[MDEV-15423] Reduce contention on commit order monitor Created: 2018-02-26  Updated: 2019-11-04  Resolved: 2019-11-04

Status: Closed
Project: MariaDB Server
Component/s: Galera
Fix Version/s: N/A

Type: Task Priority: Minor
Reporter: Alexander Krizhanovsky (Inactive) Assignee: Julius Goryavsky
Resolution: Won't Fix Votes: 0
Labels: galera, galera_4


 Description   

The optimization is available at https://github.com/percona/percona-xtradb-cluster/commit/c01c75da8ec67197e5b2f86edbdd9541df717faa , but massive changes are required due to differences between PXC and MariaDB code affected by the patch. The value of the optimization is described in https://www.percona.com/blog/2017/04/19/how-we-made-percona-xtradb-cluster-scale/ and https://www.percona.com/blog/2017/04/19/performance-improvements-percona-xtradb-cluster-5-7-17/



 Comments   
Comment by Julius Goryavsky [ 2018-06-14 ]

In order to realize the changes needed to speed up the group commits, we needed to bring Galera into line with the latest changes from Codership and to supplement it with a whole series of commit-related changes that were originally made in percona xtradb server. There is two commits with intended to synchronize Maria's version of Galera subsystem with the latest version of Galera 3.26 from Codership and latest changes from pxc:

https://github.com/MariaDB/galera/commit/be6b061a106e337e616f72dc628c3e3a892b41d1
https://github.com/MariaDB/galera/commit/d86e6967da5455cfec0ef05236614694d0b80d59

Next, I will list the major changes and bug fixes that are introduced into this version of Galera in addition to the changes that add new stages to speed up processing of the group commits:

epoll_reactor.ipp:

Ffixed ASIO-related bug: we should read an 8-byte timeout expiration counter (using the "timerfd" descriptor) every time when the EPOLLIN event occurs. Otherwise, the timer stops to notifying the application about new events, and all activity associated with this timer will be frozen on some systems.

ist.cpp:

Introduced "interrupted_" flag to better error handling after interruption of the IST thread. Also it is necessary to push the loop in the run() method ahead - if it awaiting the signal.

replicator_smm.cpp:

Introduction of new applier_pre_commit(), applier_interim_commit and applier_post_commit() callbacks for fast commit handling.

replicator_str.cpp:

1) ReplicatorSMM::sst_received():

We need to check the state only after we signalized about completion of the SST - otherwise the request_state_transfer() function will be infinitely wait on the sst_cond_ condition variable, for which no one will call the signal() function.

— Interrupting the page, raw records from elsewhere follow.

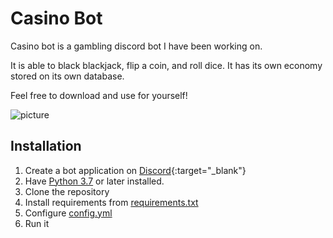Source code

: # Casino Bot
Casino bot is a gambling discord bot I have been working on.

It is able to black blackjack, flip a coin, and roll dice. It has its own economy stored on its own database.

Feel free to download and use for yourself!

![picture](https://raw.githubusercontent.com/ConnorSwis/casino-bot/main/picture.png)

## Installation

1. Create a bot application on [Discord](https://discord.com/developers){:target="_blank"}
2. Have [Python 3.7](https://python.org) or later installed.
3. Clone the repository
4. Install requirements from [requirements.txt](requirements.txt)
5. Configure [config.yml](config.yml)
6. Run it

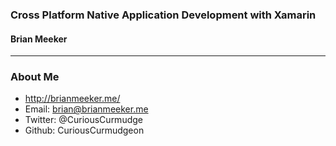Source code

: ### Cross Platform Native Application Development with Xamarin

#### Brian Meeker

---

### About Me

* http://brianmeeker.me/
* Email: brian@brianmeeker.me
* Twitter: @CuriousCurmudge
* Github: CuriousCurmudgeon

2) ReplicatorSMM::process_state_req():

When new node joining the cluster, it may trying to avoid unnecessary SST request. However, the heuristic algorithm, which selects the donor node, does not give us a 100% guarantee that seqno will not move forward while new
node sending its request (to joining the cluster). Therefore, if seqno had gone forward, and if we have only the IST request (without the SST part), then we need to inform new node that it should prepare to receive full state and re-send the SST request (if the server supports it).

3) ReplicatorSMM::send_state_request():

Although the current state has lagged behind state of the group, we can save it for the next attempt of the joining cluster, because we do not know how other nodes will finish their work.

If in the future someone will change the code above (and the error handling at the GCS level), then the ENODATA error will no longer be fatal. Therefore, we will need here additional test for "ret != ENODATA". Since it is rare event associated with error handling, then the presence here of one additional comparison is not an issue for system performance.

4) ReplicatorSMM::request_state_transfer():

We must mark the state as the "unsafe" before SST because the current state may be changed during execution of the SST and it will no longer match the stored seqno (state becomes "unsafe" after the first modification of data during the SST, but unfortunately, we do not have callback or wsrep API to notify about the first data modification). On the other hand, in cases where the full SST is not required and we want to use IST, we need to save the urrent state - to prevent unnecessary SST after node restart (if IST fails before it starts applying transaction). Therefore, we need to check whether the full state transfer (SST) is required or not, before marking state as unsafe.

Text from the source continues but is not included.